[llvm-dev] [RFC] Extending shufflevector for vscale vectors (SVE etc.)

Fri Feb 7 12:39:14 PST 2020

> -----Original Message-----
> From: Chris Lattner <clattner at nondot.org>
> Sent: Wednesday, February 5, 2020 4:02 PM
> To: Eli Friedman <efriedma at quicinc.com>
> Cc: llvm-dev <llvm-dev at lists.llvm.org>
> Subject: [EXT] Re: [llvm-dev] [RFC] Extending shufflevector for vscale vectors
> (SVE etc.)
>
> On Jan 29, 2020, at 4:48 PM, Eli Friedman via llvm-dev <llvm-
> dev at lists.llvm.org> wrote:
> >
> > Currently, for scalable vectors, only splat shuffles are allowed; we're
> considering allowing more different kinds of shuffles.  The issue is,
> essentially, that a shuffle mask is a simple list of integers, and that isn't
> enough to express a scalable operation.  For example, concatenating two
> fixed-length vectors currently looks like this:
> >
> > Proposed IR syntax:
> >
> > %result = shufflevector <vscale x 4 x i32> %v1, <vscale x 4 x i32> %v2,
> SHUFFLE_NAME
> >
> > Alternatives:
> >
> > Instead of extending shufflevector, we could introduce a dedicated
> intrinsic for each common shuffle.  This is less readable, and makes it harder
> to leverage existing code that reasons about shuffles.  But it would mean
> fewer changes to existing code.
>
> Hi Eli,
>
> Did you consider a design point between these two extremes?  You could
> introduce one new instruction, something like “fixed shuffle vector” that
> takes two vectors and an enum.  That would keep the structurally (and
> representationally) different cases as separate instructions, without creating
> a new instruction per fixed shuffle kind.

Well, there are sort of two forms of this.  I could add a new instruction, or I could add a new intrinsic (maybe using a metadata string to specify the shuffle).  An instruction is a ton of boilerplate.  And an intrinsic means we don't get shufflevector constant expressions, which are useful for optimization.

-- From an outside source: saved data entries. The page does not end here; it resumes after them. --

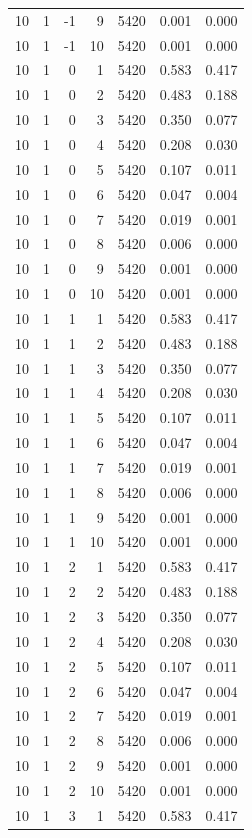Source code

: \begin{table}
\begin{tabular}{rrrrrrr}
10 & 1 & -1 & 9 & 5420 & 0.001 & 0.000 \\
10 & 1 & -1 & 10 & 5420 & 0.001 & 0.000 \\
10 & 1 & 0 & 1 & 5420 & 0.583 & 0.417 \\
10 & 1 & 0 & 2 & 5420 & 0.483 & 0.188 \\
10 & 1 & 0 & 3 & 5420 & 0.350 & 0.077 \\
10 & 1 & 0 & 4 & 5420 & 0.208 & 0.030 \\
10 & 1 & 0 & 5 & 5420 & 0.107 & 0.011 \\
10 & 1 & 0 & 6 & 5420 & 0.047 & 0.004 \\
10 & 1 & 0 & 7 & 5420 & 0.019 & 0.001 \\
10 & 1 & 0 & 8 & 5420 & 0.006 & 0.000 \\
10 & 1 & 0 & 9 & 5420 & 0.001 & 0.000 \\
10 & 1 & 0 & 10 & 5420 & 0.001 & 0.000 \\
10 & 1 & 1 & 1 & 5420 & 0.583 & 0.417 \\
10 & 1 & 1 & 2 & 5420 & 0.483 & 0.188 \\
10 & 1 & 1 & 3 & 5420 & 0.350 & 0.077 \\
10 & 1 & 1 & 4 & 5420 & 0.208 & 0.030 \\
10 & 1 & 1 & 5 & 5420 & 0.107 & 0.011 \\
10 & 1 & 1 & 6 & 5420 & 0.047 & 0.004 \\
10 & 1 & 1 & 7 & 5420 & 0.019 & 0.001 \\
10 & 1 & 1 & 8 & 5420 & 0.006 & 0.000 \\
10 & 1 & 1 & 9 & 5420 & 0.001 & 0.000 \\
10 & 1 & 1 & 10 & 5420 & 0.001 & 0.000 \\
10 & 1 & 2 & 1 & 5420 & 0.583 & 0.417 \\
10 & 1 & 2 & 2 & 5420 & 0.483 & 0.188 \\
10 & 1 & 2 & 3 & 5420 & 0.350 & 0.077 \\
10 & 1 & 2 & 4 & 5420 & 0.208 & 0.030 \\
10 & 1 & 2 & 5 & 5420 & 0.107 & 0.011 \\
10 & 1 & 2 & 6 & 5420 & 0.047 & 0.004 \\
10 & 1 & 2 & 7 & 5420 & 0.019 & 0.001 \\
10 & 1 & 2 & 8 & 5420 & 0.006 & 0.000 \\
10 & 1 & 2 & 9 & 5420 & 0.001 & 0.000 \\
10 & 1 & 2 & 10 & 5420 & 0.001 & 0.000 \\
10 & 1 & 3 & 1 & 5420 & 0.583 & 0.417 \\

\end{tabular}
\end{table}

Either way, it's a bunch of extra work if we intend to eventually unify the two.  I don't see any scenario under which we don't want to eventually unify them.  The operations I'm adding are semantically the same as the equivalent fixed-width shuffles; we just can't represent the shuffle masks the same way.  And I think if we do end up changing the representation of scalable shufflevectors later, we'll be able to autoupgrade the existing ones.

I think I can keep the initial patch relatively small if we wrap the abstract notion of a "ShuffleMask", which is either a fixed shuffle or a named scalable shuffle, in a C++ class.  And then we can let optimizations that expect fixed shuffles just convert that to the expected ArrayRef<int>.

> Relatedly, how do you foresee canonicalization (in instcombine and inst
> selection) working for these?  If not for compatibility, it would make sense to
> canonicalize from shuffle vector to the ‘fixed’ formats, but doing that would
> probably introduce a bunch of regressions for various targets.

I'm thinking that we don't use the new named shuffles for fixed-width shuffles at the IR level.  Instead, we add helpers to ShuffleVectorInst that match either a scalable shuffle, or an equivalent fixed shuffle.  So code that wants to handle both can pretend they're canonicalized, and code that handles fixed shuffles won't be disrupted.

In SelectionDAG, shuffles aren't really unified the same way they are in IR.  I think we map onto existing operations where they make sense (CONCAT_VECTORS and EXTRACT_SUBVECTOR).  For scalable zip/unzip, I haven't really thought deeply about it; it probably makes sense to change SHUFFLE_VECTOR's shuffle mask to use ShuffleMask like IR, but that probably doesn't have a big impact either way.

-Eli